VITTORIO VENETO: obbligo di vaccino antirabbica
Per tutti i cani e gatti presenti sul territorio comunale, entro 15 giorni
Redazione Online
05/30/2026

A seguito di un accertamento, da parte dei servizi veterinari dell’Ulss 2, di un caso positivo di rabbia in un cane presente sul territorio del Comune di Vittorio Veneto, considerato che la rabbia è trasmissibile all'uomo, ad altissima letalità, e che la promiscuità e la mobilità degli animali da compagnia rappresentano un potenziale veicolo di rapida diffusione del virus, per la necessità di adottare misure drastiche e tempestive a tutela della salute pubblica, secondo una nota in merito del Ministero della Salute, la sindaca Mirella Balliana ha emesso una ordinanza di vaccinazione antirabbica pre-contagio e di identificazione di tutti i cani e gatti di età superiore a 3 mesi.
Le vaccinazioni dovranno essere eseguite da veterinari liberi professionisti regolarmente iscritti all’Albo.
I proprietari di cani e gatti residenti o domiciliati nel comune di Vittorio Veneto devono presentare gli animali presso uno degli ambulatori veterinari autorizzati entro 15 giorni dall’entrata in vigore dell’ordinanza (emessa venerdì 29 giugno). I cuccioli e gattini con meno di 3 mesi devono ricevere la vaccinazione entro 15 giorni dal compimento del terzo mese.
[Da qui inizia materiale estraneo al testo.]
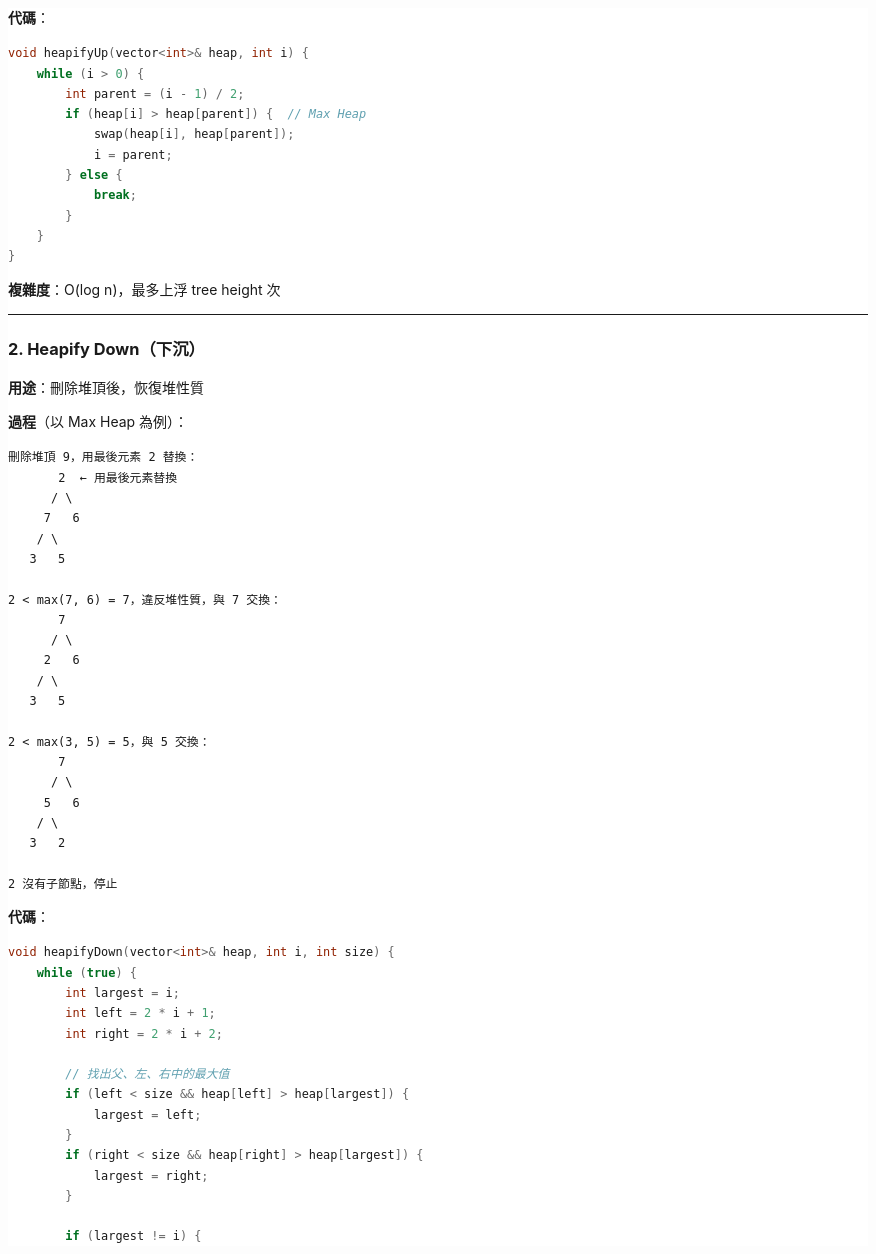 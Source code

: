 **代碼**：
```cpp
void heapifyUp(vector<int>& heap, int i) {
    while (i > 0) {
        int parent = (i - 1) / 2;
        if (heap[i] > heap[parent]) {  // Max Heap
            swap(heap[i], heap[parent]);
            i = parent;
        } else {
            break;
        }
    }
}
```

**複雜度**：O(log n)，最多上浮 tree height 次

---

### 2. Heapify Down（下沉）

**用途**：刪除堆頂後，恢復堆性質

**過程**（以 Max Heap 為例）：
```
刪除堆頂 9，用最後元素 2 替換：
       2  ← 用最後元素替換
      / \
     7   6
    / \
   3   5

2 < max(7, 6) = 7，違反堆性質，與 7 交換：
       7
      / \
     2   6
    / \
   3   5

2 < max(3, 5) = 5，與 5 交換：
       7
      / \
     5   6
    / \
   3   2

2 沒有子節點，停止
```

**代碼**：
```cpp
void heapifyDown(vector<int>& heap, int i, int size) {
    while (true) {
        int largest = i;
        int left = 2 * i + 1;
        int right = 2 * i + 2;

        // 找出父、左、右中的最大值
        if (left < size && heap[left] > heap[largest]) {
            largest = left;
        }
        if (right < size && heap[right] > heap[largest]) {
            largest = right;
        }

        if (largest != i) {
``` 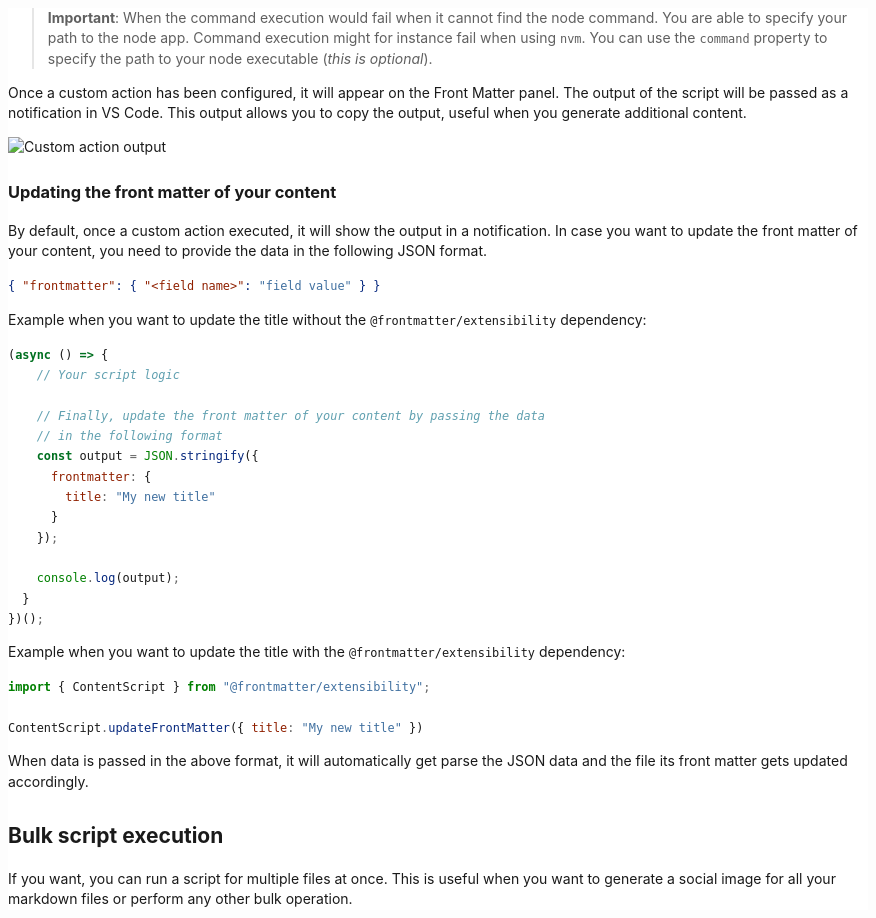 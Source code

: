 > **Important**: When the command execution would fail when it cannot find the node command. You are
> able to specify your path to the node app. Command execution might for instance fail when using
> `nvm`. You can use the `command` property to specify the path to your node executable (_this is
> optional_).

Once a custom action has been configured, it will appear on the Front Matter panel. The output of
the script will be passed as a notification in VS Code. This output allows you to copy the output,
useful when you generate additional content.

![Custom action output][04]

### Updating the front matter of your content

By default, once a custom action executed, it will show the output in a notification. In case you
want to update the front matter of your content, you need to provide the data in the following JSON
format.

```json
{ "frontmatter": { "<field name>": "field value" } }
```

Example when you want to update the title without the `@frontmatter/extensibility` dependency:

```javascript {{ "title": "Update without the extensibility dependency" }}
(async () => {
    // Your script logic

    // Finally, update the front matter of your content by passing the data
    // in the following format
    const output = JSON.stringify({
      frontmatter: {
        title: "My new title"
      }
    });

    console.log(output);
  }
})();
```

Example when you want to update the title with the `@frontmatter/extensibility` dependency:

```javascript {{ "title": "Update with the extensibility dependency" }}
import { ContentScript } from "@frontmatter/extensibility";

ContentScript.updateFrontMatter({ title: "My new title" })
```

When data is passed in the above format, it will automatically get parse the JSON data and the file
its front matter gets updated accordingly.

## Bulk script execution

If you want, you can run a script for multiple files at once. This is useful when you want to
generate a social image for all your markdown files or perform any other bulk operation.


[01]: /assets/custom-action.png
[02]: https://www.eliostruyf.com/generate-open-graph-preview-image-code-front-matter/
[04]: /assets/custom-action-output.png
[05]: /releases/v5.6.0/media-file-custom-script.png
[06]: /releases/v9.4.0/media-folder-script.png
I costi dell’identificazione e della somministrazione del vaccino sono a carico dei proprietari.
Fino al completamento della copertura vaccinale (dopo 21 giorni dall'inoculazione), i cani devono essere condotti nei luoghi pubblici al guinzaglio corto (massimo 1,5 metri) e muniti di museruola; i gatti devono essere mantenuti, per quanto possibile, all'interno delle abitazioni private.
Bisogna segnalare immediatamente ai Servizi Veterinari dell'AULSS n. 2 Marca Trevigiana o al Comando di Polizia Locale qualsiasi sintomo sospetto in animali domestici o selvatici (es. aggressività ingiustificata, salivazione eccessiva, paralisi).
Sono esentati dall’obbligo vaccinale gli animali per i quali un veterinario certifica l’esistenza di controindicazioni mediche documentate: in questi casi il Servizio Veterinario ULSS valuterà eventuali misure alternative.
L'inosservanza dell’ordinanza, fatta salva l’azione penale per la violazione dell'art. 650 del Codice Penale, comporta comunque l’obbligo di procedere alla vaccinazione dell’animale anche contro la volontà del proprietario.